(Stored items from a collection)
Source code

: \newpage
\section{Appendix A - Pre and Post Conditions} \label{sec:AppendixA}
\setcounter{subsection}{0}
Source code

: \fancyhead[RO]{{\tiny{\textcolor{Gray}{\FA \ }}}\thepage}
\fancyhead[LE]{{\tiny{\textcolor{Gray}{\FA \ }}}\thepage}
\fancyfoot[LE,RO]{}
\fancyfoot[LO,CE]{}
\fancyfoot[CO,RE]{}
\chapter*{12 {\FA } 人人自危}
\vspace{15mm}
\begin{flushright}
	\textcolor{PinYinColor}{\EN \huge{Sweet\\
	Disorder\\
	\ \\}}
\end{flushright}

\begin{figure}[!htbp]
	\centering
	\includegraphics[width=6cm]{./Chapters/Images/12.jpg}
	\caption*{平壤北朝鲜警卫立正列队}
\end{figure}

--

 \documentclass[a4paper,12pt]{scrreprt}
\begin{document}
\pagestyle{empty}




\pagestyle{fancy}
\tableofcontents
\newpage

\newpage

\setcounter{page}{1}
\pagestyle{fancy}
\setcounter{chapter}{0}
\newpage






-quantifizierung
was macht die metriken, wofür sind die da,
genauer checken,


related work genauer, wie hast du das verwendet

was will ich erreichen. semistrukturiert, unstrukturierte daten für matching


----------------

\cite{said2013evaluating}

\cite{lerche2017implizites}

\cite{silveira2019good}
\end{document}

Exercise aim
From the data, collect all lines where the string "fancyfoot" appears.

Task answer
\fancyfoot[LE,RO]{}
\fancyfoot[LO,CE]{}
\fancyfoot[CO,RE]{}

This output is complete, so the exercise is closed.